Rudi Shumpert is the marketing web developer at Ariba, Inc., the leading provider of spend management solutions, responsible for Omniture integration. He has 14 years experience in web application development technologies and has recently been working on improving the effectiveness for Ariba’s web analytics program. Lately Rudi has been actively integrating Ariba’s instance of Omniture with a variety of external data sources, including Twitter and Yahoo pipes. Rudi has also been innovating around video tracking, creating new ways to track post-production flash video, Windows media, and even YouTube files. We recently chatted with Rudi to learn more about his development work with Omniture:
Q: What were some of the drivers behind your Twitter integration?
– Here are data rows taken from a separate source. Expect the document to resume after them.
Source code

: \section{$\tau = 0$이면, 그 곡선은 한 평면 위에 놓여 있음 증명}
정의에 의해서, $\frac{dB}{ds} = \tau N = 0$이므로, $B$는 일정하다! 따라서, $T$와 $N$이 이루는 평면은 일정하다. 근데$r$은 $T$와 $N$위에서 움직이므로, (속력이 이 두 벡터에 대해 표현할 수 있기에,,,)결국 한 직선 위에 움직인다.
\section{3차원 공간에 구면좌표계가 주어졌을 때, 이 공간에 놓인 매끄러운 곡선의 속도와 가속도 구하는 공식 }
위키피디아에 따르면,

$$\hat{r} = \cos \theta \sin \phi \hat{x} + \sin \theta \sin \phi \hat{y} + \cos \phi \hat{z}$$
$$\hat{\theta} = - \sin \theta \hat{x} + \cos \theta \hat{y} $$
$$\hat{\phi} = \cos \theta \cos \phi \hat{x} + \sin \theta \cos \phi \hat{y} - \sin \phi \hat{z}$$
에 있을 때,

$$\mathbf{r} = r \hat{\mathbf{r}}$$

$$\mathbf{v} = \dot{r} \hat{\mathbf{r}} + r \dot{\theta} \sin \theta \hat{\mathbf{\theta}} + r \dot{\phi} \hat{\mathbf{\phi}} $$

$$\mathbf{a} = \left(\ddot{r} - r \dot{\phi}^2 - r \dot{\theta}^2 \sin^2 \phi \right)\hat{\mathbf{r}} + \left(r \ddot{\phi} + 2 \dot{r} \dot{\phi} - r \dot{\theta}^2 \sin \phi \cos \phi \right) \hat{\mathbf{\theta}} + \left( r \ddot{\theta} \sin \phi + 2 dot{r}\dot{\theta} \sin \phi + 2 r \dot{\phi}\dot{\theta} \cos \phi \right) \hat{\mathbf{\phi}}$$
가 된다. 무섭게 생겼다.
What data are you pulling and how are you using that to improve Ariba’s marketing efforts?
A: For Twitter we have a set of search terms including our brand name that we are monitoring. Currently for those terms, we are capturing the user name, full text of the tweet, and the search term. With that we can see by search term the conversations taking place. This also provides a historical view into these conversations as well. Part of our marketing effort is to be part of the conversations about Ariba and the areas we specialize in. Being able to have this data and monitor it within SiteCatalyst is exciting.
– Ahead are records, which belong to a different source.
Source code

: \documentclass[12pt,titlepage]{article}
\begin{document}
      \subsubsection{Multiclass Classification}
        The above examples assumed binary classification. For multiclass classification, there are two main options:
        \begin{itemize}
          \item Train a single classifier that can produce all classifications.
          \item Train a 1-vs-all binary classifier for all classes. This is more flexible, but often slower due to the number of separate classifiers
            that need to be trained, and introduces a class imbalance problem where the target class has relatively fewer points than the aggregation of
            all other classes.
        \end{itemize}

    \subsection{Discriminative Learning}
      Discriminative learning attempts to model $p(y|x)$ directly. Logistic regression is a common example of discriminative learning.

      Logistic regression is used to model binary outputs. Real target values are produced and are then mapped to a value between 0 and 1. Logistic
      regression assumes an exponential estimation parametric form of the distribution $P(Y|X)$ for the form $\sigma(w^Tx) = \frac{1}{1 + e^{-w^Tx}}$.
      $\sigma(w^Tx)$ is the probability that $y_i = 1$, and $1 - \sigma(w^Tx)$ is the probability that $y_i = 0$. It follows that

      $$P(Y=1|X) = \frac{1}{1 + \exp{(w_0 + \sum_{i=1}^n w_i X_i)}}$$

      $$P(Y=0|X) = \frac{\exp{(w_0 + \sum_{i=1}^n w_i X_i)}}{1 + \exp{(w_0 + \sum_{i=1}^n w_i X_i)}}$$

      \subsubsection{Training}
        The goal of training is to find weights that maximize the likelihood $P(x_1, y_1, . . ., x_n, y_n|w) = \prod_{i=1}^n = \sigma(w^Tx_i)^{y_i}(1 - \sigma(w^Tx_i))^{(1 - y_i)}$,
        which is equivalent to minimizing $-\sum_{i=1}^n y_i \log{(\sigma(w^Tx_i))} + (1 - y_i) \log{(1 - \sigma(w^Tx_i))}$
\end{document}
Q: You recently integrated Omniture with Yahoo Pipes. What did you integrate and why?
A: We found a user created pipe called “Social Media Fire Hose” and it is just that. This particular pipe will search blogs, news agencies, and numerous other social media sites on any set of terms you provide. It will also return the data in a JSON format that is easy to consume and parse. This data combined with the data pulled from Twitter, gives us a more complete view of the “buzz” on the terms we are searching for. And it will provide us with a greater ability to join these ongoing conversations.
Q: You recently did some innovative work to improve your ability to track flash video. What problem were you trying to solve here and how did you solve it?
A: We have a large collection of video files in our online Resource Library for our users. (Webinars, demos, etc.) in various formats (wmv, flv, and even some on YouTube) and from a maintenance standpoint I wanted to find one player, one method to be able to track them all, and get the same level of useable metrics from each format. The task of converting our entire library of wmv files to flv was not a good solution to the problem. A few weeks back I read a blog post about a player from LongTail video, called JW player that would play wmv, flv files, & YouTube videos, and also had an open API for being able to work with the players event listeners. After a bit of research and testing I was able monitor the events and track all the video events we needed and submit the data into Omniture. This method has allowed us to track all the videos in our existing library without having to spend time converting videos or embedding code into a custom flv player.
Q: What’s next on your integration roadmap with Omniture?
We are in the beginning phases of using Genesis to integrate Salesforce & Omniture to provide both sales and marketing a better view into the interests of our web visitors. Aside from that we will continue to enhance the tagging of elements on our site to improve the level of detail in the Omniture reports.